- TASK DIRECTIONS:
Sort through the entries below and pull out lines containing the word "类方法注解".

- Stored data entries:
::::::

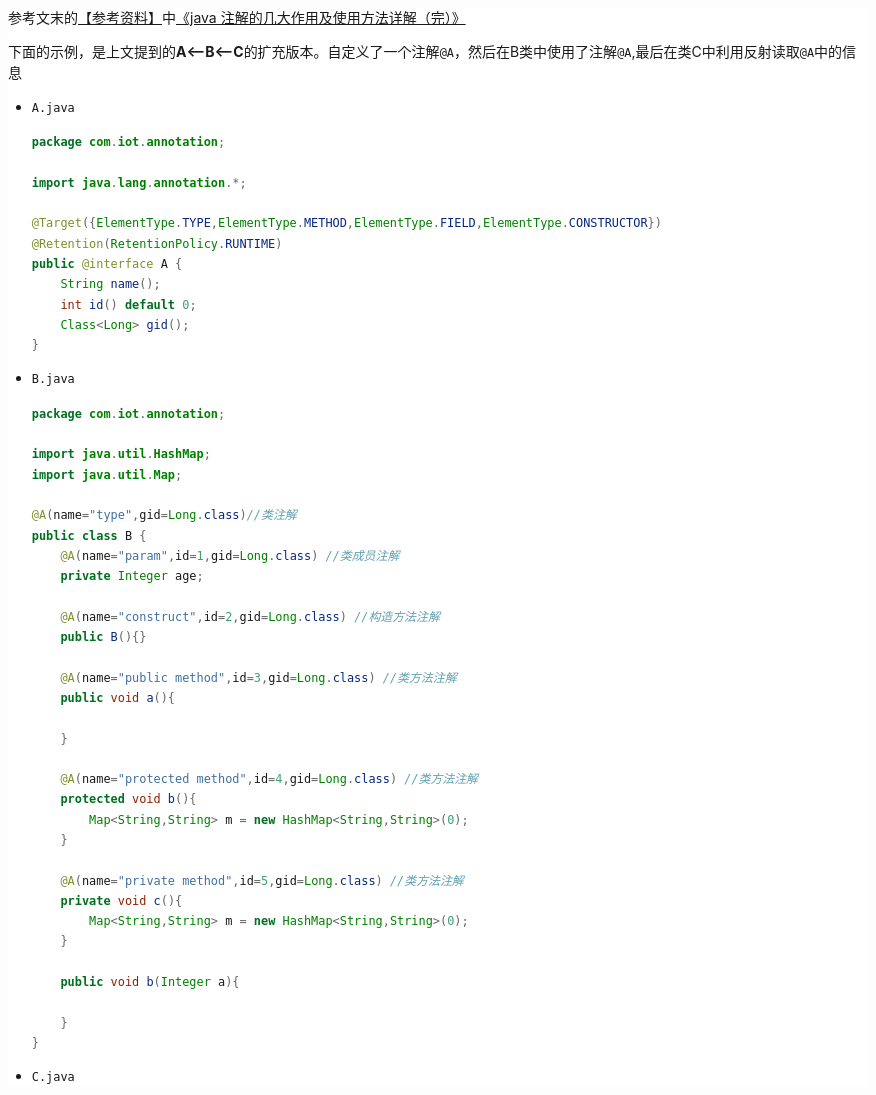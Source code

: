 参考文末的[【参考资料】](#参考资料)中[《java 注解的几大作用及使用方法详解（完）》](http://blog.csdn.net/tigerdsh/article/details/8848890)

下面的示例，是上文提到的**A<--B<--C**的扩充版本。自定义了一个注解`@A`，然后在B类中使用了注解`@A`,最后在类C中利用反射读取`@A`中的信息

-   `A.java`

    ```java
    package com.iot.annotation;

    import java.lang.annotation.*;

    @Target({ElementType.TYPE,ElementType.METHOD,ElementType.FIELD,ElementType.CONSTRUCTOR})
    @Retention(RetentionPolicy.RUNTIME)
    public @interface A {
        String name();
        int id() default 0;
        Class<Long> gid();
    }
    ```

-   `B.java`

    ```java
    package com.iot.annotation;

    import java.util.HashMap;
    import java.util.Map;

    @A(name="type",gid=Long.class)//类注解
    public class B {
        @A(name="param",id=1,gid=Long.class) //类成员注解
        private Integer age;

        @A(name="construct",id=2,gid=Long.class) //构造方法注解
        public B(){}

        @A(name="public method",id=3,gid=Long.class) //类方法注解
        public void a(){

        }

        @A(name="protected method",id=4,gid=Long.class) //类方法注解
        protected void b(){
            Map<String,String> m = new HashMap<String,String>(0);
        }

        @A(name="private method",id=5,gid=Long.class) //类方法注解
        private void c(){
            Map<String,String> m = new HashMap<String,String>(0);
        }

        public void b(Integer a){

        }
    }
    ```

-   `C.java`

::::::

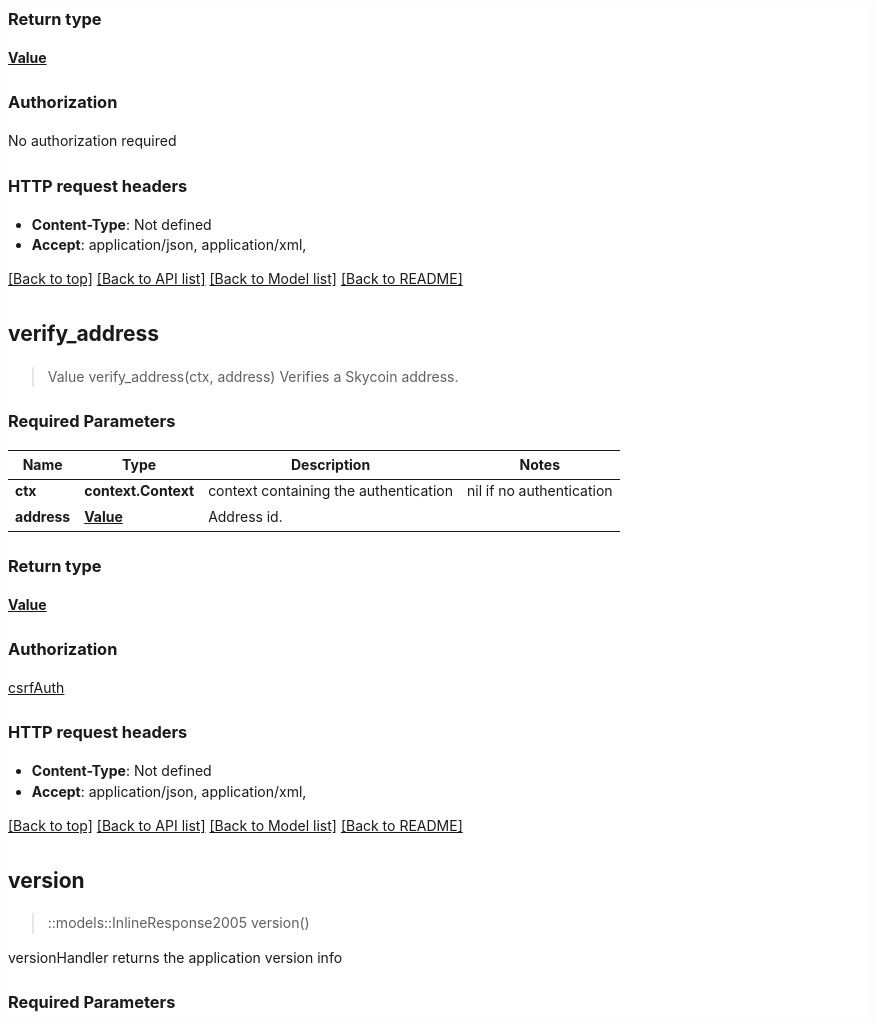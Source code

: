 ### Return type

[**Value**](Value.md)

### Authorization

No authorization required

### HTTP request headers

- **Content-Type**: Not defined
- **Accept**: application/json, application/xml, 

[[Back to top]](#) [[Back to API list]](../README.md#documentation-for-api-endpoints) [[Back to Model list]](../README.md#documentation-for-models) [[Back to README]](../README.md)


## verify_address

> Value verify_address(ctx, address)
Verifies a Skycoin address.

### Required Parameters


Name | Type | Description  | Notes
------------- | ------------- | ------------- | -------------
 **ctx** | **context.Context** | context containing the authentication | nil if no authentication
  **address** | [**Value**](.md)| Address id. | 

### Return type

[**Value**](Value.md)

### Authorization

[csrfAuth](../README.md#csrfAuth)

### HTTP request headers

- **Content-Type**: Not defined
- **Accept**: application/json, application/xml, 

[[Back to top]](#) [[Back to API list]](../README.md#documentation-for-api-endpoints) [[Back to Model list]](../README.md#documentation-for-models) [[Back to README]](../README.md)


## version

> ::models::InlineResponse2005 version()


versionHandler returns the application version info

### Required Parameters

::::::

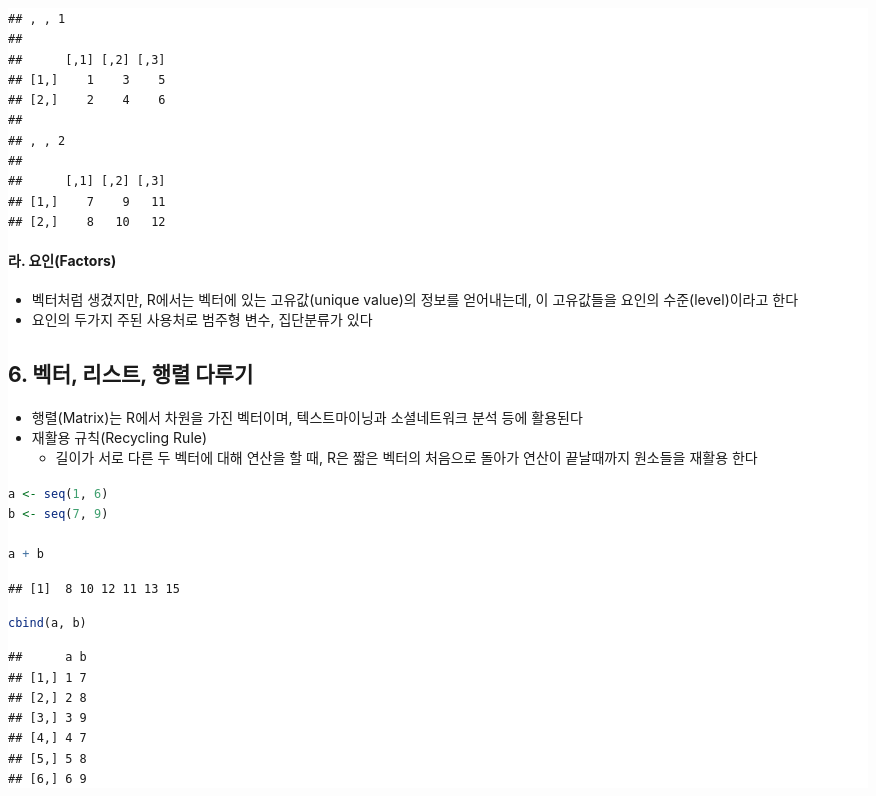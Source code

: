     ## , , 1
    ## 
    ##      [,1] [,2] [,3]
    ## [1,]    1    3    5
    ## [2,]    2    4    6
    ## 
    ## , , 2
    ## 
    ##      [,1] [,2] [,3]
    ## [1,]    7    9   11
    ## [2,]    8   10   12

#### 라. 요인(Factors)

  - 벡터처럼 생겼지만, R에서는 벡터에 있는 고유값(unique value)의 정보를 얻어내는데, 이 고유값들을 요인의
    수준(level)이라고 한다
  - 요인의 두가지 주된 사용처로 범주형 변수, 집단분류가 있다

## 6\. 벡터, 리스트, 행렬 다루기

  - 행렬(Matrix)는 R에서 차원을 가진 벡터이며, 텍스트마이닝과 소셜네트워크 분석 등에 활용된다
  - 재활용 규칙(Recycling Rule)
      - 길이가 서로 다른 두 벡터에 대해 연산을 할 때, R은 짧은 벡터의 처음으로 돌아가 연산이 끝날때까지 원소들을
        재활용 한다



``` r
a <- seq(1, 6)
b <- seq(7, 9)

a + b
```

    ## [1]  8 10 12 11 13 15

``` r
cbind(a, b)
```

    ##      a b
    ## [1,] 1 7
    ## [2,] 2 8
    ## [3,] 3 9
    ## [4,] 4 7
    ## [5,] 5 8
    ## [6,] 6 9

::::::

- TASK RESPONSE:
        @A(name="public method",id=3,gid=Long.class) //类方法注解
        @A(name="protected method",id=4,gid=Long.class) //类方法注解
        @A(name="private method",id=5,gid=Long.class) //类方法注解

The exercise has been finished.